Copy out the listing that follows exactly, dropping every picture.

**Study material:**
..............................

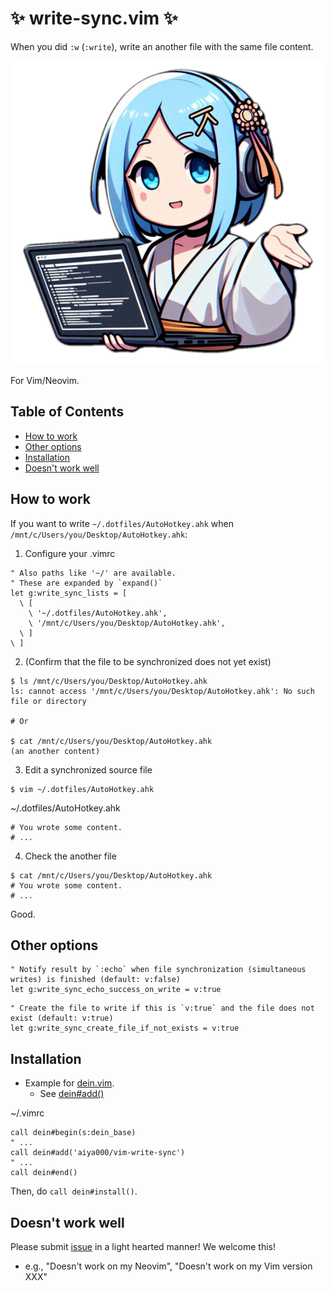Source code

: # :sparkles: write-sync.vim :sparkles:

When you did `:w` (`:write`), write an another file with the same file content.

![](./readme/logo.png)

For Vim/Neovim.

## **Table of Contents**

- [How to work](#how-to-work)
- [Other options](#other-options)
- [Installation](#installation)
- [Doesn't work well](#doesnt-work-well)

## How to work

If you want to write `~/.dotfiles/AutoHotkey.ahk` when `/mnt/c/Users/you/Desktop/AutoHotkey.ahk`:

1. Configure your .vimrc

```vim
" Also paths like '~/' are available.
" These are expanded by `expand()`
let g:write_sync_lists = [
  \ [
    \ '~/.dotfiles/AutoHotkey.ahk',
    \ '/mnt/c/Users/you/Desktop/AutoHotkey.ahk',
  \ ]
\ ]
```

2. (Confirm that the file to be synchronized does not yet exist)

```shell-session
$ ls /mnt/c/Users/you/Desktop/AutoHotkey.ahk
ls: cannot access '/mnt/c/Users/you/Desktop/AutoHotkey.ahk': No such file or directory

# Or

$ cat /mnt/c/Users/you/Desktop/AutoHotkey.ahk
(an another content)
```

3. Edit a synchronized source file

```shell-session
$ vim ~/.dotfiles/AutoHotkey.ahk
```

~/.dotfiles/AutoHotkey.ahk
```ahk
# You wrote some content.
# ...
```

4. Check the another file

```shell-session
$ cat /mnt/c/Users/you/Desktop/AutoHotkey.ahk
# You wrote some content.
# ...
```

Good.

## Other options

```vim
" Notify result by `:echo` when file synchronization (simultaneous writes) is finished (default: v:false)
let g:write_sync_echo_success_on_write = v:true
```

```vim
" Create the file to write if this is `v:true` and the file does not exist (default: v:true)
let g:write_sync_create_file_if_not_exists = v:true
```

## Installation

- Example for [dein.vim](https://github.com/Shougo/dein.vim).
    - See [dein#add()](https://github.com/Shougo/dein.vim/blob/master/doc/dein.txt#L114)

~/.vimrc
```vim
call dein#begin(s:dein_base)
" ...
call dein#add('aiya000/vim-write-sync')
" ...
call dein#end()
```

Then, do `call dein#install()`.

## Doesn't work well

Please submit [issue](https://github.com/aiya000/vim-write-sync/issues/new) in a light hearted manner!
We welcome this!

- e.g., "Doesn't work on my Neovim", "Doesn't work on my Vim version XXX"
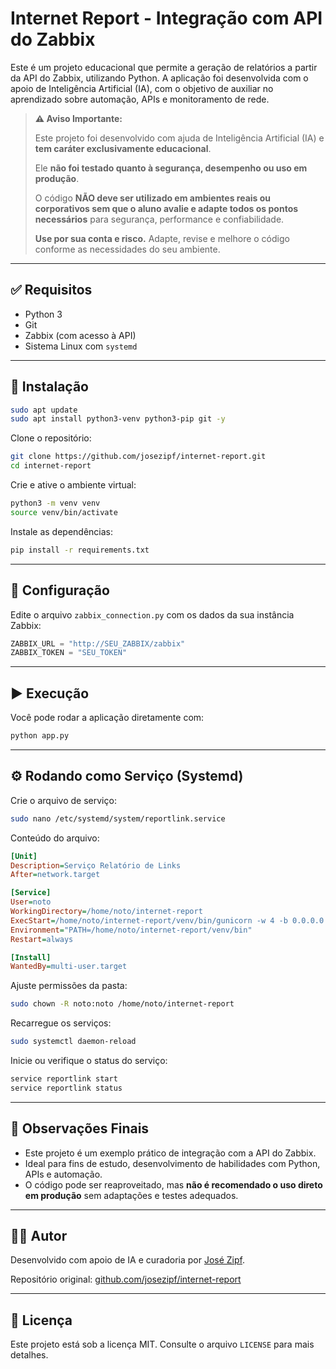 # Internet Report - Integração com API do Zabbix

Este é um projeto educacional que permite a geração de relatórios a partir da API do Zabbix, utilizando Python. A aplicação foi desenvolvida com o apoio de Inteligência Artificial (IA), com o objetivo de auxiliar no aprendizado sobre automação, APIs e monitoramento de rede.

> **⚠️ Aviso Importante:**
>
> Este projeto foi desenvolvido com ajuda de Inteligência Artificial (IA) e **tem caráter exclusivamente educacional**.
>
> Ele **não foi testado quanto à segurança, desempenho ou uso em produção**.
>
> O código **NÃO deve ser utilizado em ambientes reais ou corporativos sem que o aluno avalie e adapte todos os pontos necessários** para segurança, performance e confiabilidade.
>
> **Use por sua conta e risco.** Adapte, revise e melhore o código conforme as necessidades do seu ambiente.

---

## ✅ Requisitos

- Python 3
- Git
- Zabbix (com acesso à API)
- Sistema Linux com `systemd`

---

## 🚀 Instalação

```bash
sudo apt update
sudo apt install python3-venv python3-pip git -y
```

Clone o repositório:

```bash
git clone https://github.com/josezipf/internet-report.git
cd internet-report
```

Crie e ative o ambiente virtual:

```bash
python3 -m venv venv
source venv/bin/activate
```

Instale as dependências:

```bash
pip install -r requirements.txt
```

---

## 🔧 Configuração

Edite o arquivo `zabbix_connection.py` com os dados da sua instância Zabbix:

```python
ZABBIX_URL = "http://SEU_ZABBIX/zabbix"
ZABBIX_TOKEN = "SEU_TOKEN"
```

---

## ▶️ Execução

Você pode rodar a aplicação diretamente com:

```bash
python app.py
```

---

## ⚙️ Rodando como Serviço (Systemd)

Crie o arquivo de serviço:

```bash
sudo nano /etc/systemd/system/reportlink.service
```

Conteúdo do arquivo:

```ini
[Unit]
Description=Serviço Relatório de Links
After=network.target

[Service]
User=noto
WorkingDirectory=/home/noto/internet-report
ExecStart=/home/noto/internet-report/venv/bin/gunicorn -w 4 -b 0.0.0.0:5000 app:app
Environment="PATH=/home/noto/internet-report/venv/bin"
Restart=always

[Install]
WantedBy=multi-user.target
```

Ajuste permissões da pasta:

```bash
sudo chown -R noto:noto /home/noto/internet-report
```

Recarregue os serviços:

```bash
sudo systemctl daemon-reload
```

Inicie ou verifique o status do serviço:

```bash
service reportlink start
service reportlink status
```

---

## 📌 Observações Finais

- Este projeto é um exemplo prático de integração com a API do Zabbix.
- Ideal para fins de estudo, desenvolvimento de habilidades com Python, APIs e automação.
- O código pode ser reaproveitado, mas **não é recomendado o uso direto em produção** sem adaptações e testes adequados.

---

## 👨‍💻 Autor

Desenvolvido com apoio de IA e curadoria por [José Zipf](https://github.com/josezipf).

Repositório original: [github.com/josezipf/internet-report](https://github.com/josezipf/internet-report)

---

## 📜 Licença

Este projeto está sob a licença MIT. Consulte o arquivo `LICENSE` para mais detalhes.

..............................

**Answer space:**
Source code

: # :sparkles: write-sync.vim :sparkles:

When you did `:w` (`:write`), write an another file with the same file content.

![](./readme/logo.png)

For Vim/Neovim.

## **Table of Contents**

- [How to work](#how-to-work)
- [Other options](#other-options)
- [Installation](#installation)
- [Doesn't work well](#doesnt-work-well)

## How to work

If you want to write `~/.dotfiles/AutoHotkey.ahk` when `/mnt/c/Users/you/Desktop/AutoHotkey.ahk`:

1. Configure your .vimrc

```vim
" Also paths like '~/' are available.
" These are expanded by `expand()`
let g:write_sync_lists = [
  \ [
    \ '~/.dotfiles/AutoHotkey.ahk',
    \ '/mnt/c/Users/you/Desktop/AutoHotkey.ahk',
  \ ]
\ ]
```

2. (Confirm that the file to be synchronized does not yet exist)

```shell-session
$ ls /mnt/c/Users/you/Desktop/AutoHotkey.ahk
ls: cannot access '/mnt/c/Users/you/Desktop/AutoHotkey.ahk': No such file or directory

# Or

$ cat /mnt/c/Users/you/Desktop/AutoHotkey.ahk
(an another content)
```

3. Edit a synchronized source file

```shell-session
$ vim ~/.dotfiles/AutoHotkey.ahk
```

~/.dotfiles/AutoHotkey.ahk
```ahk
# You wrote some content.
# ...
```

4. Check the another file

```shell-session
$ cat /mnt/c/Users/you/Desktop/AutoHotkey.ahk
# You wrote some content.
# ...
```

Good.

## Other options

```vim
" Notify result by `:echo` when file synchronization (simultaneous writes) is finished (default: v:false)
let g:write_sync_echo_success_on_write = v:true
```

```vim
" Create the file to write if this is `v:true` and the file does not exist (default: v:true)
let g:write_sync_create_file_if_not_exists = v:true
```

## Installation

- Example for [dein.vim](https://github.com/Shougo/dein.vim).
    - See [dein#add()](https://github.com/Shougo/dein.vim/blob/master/doc/dein.txt#L114)

~/.vimrc
```vim
call dein#begin(s:dein_base)
" ...
call dein#add('aiya000/vim-write-sync')
" ...
call dein#end()
```

Then, do `call dein#install()`.

## Doesn't work well

Please submit [issue](https://github.com/aiya000/vim-write-sync/issues/new) in a light hearted manner!
We welcome this!

- e.g., "Doesn't work on my Neovim", "Doesn't work on my Vim version XXX"
 # Internet Report - Integração com API do Zabbix

Este é um projeto educacional que permite a geração de relatórios a partir da API do Zabbix, utilizando Python. A aplicação foi desenvolvida com o apoio de Inteligência Artificial (IA), com o objetivo de auxiliar no aprendizado sobre automação, APIs e monitoramento de rede.

> **⚠️ Aviso Importante:**
>
> Este projeto foi desenvolvido com ajuda de Inteligência Artificial (IA) e **tem caráter exclusivamente educacional**.
>
> Ele **não foi testado quanto à segurança, desempenho ou uso em produção**.
>
> O código **NÃO deve ser utilizado em ambientes reais ou corporativos sem que o aluno avalie e adapte todos os pontos necessários** para segurança, performance e confiabilidade.
>
> **Use por sua conta e risco.** Adapte, revise e melhore o código conforme as necessidades do seu ambiente.

---

## ✅ Requisitos

- Python 3
- Git
- Zabbix (com acesso à API)
- Sistema Linux com `systemd`

---

## 🚀 Instalação

```bash
sudo apt update
sudo apt install python3-venv python3-pip git -y
```

Clone o repositório:

```bash
git clone https://github.com/josezipf/internet-report.git
cd internet-report
```

Crie e ative o ambiente virtual:

```bash
python3 -m venv venv
source venv/bin/activate
```

Instale as dependências:

```bash
pip install -r requirements.txt
```

---

## 🔧 Configuração

Edite o arquivo `zabbix_connection.py` com os dados da sua instância Zabbix:

```python
ZABBIX_URL = "http://SEU_ZABBIX/zabbix"
ZABBIX_TOKEN = "SEU_TOKEN"
```

---

## ▶️ Execução

Você pode rodar a aplicação diretamente com:

```bash
python app.py
```

---

## ⚙️ Rodando como Serviço (Systemd)

Crie o arquivo de serviço:

```bash
sudo nano /etc/systemd/system/reportlink.service
```

Conteúdo do arquivo:

```ini
[Unit]
Description=Serviço Relatório de Links
After=network.target

[Service]
User=noto
WorkingDirectory=/home/noto/internet-report
ExecStart=/home/noto/internet-report/venv/bin/gunicorn -w 4 -b 0.0.0.0:5000 app:app
Environment="PATH=/home/noto/internet-report/venv/bin"
Restart=always

[Install]
WantedBy=multi-user.target
```

Ajuste permissões da pasta:

```bash
sudo chown -R noto:noto /home/noto/internet-report
```

Recarregue os serviços:

```bash
sudo systemctl daemon-reload
```

Inicie ou verifique o status do serviço:

```bash
service reportlink start
service reportlink status
```

---

## 📌 Observações Finais

- Este projeto é um exemplo prático de integração com a API do Zabbix.
- Ideal para fins de estudo, desenvolvimento de habilidades com Python, APIs e automação.
- O código pode ser reaproveitado, mas **não é recomendado o uso direto em produção** sem adaptações e testes adequados.

---

## 👨‍💻 Autor

Desenvolvido com apoio de IA e curadoria por [José Zipf](https://github.com/josezipf).

Repositório original: [github.com/josezipf/internet-report](https://github.com/josezipf/internet-report)

---

## 📜 Licença

Este projeto está sob a licença MIT. Consulte o arquivo `LICENSE` para mais detalhes.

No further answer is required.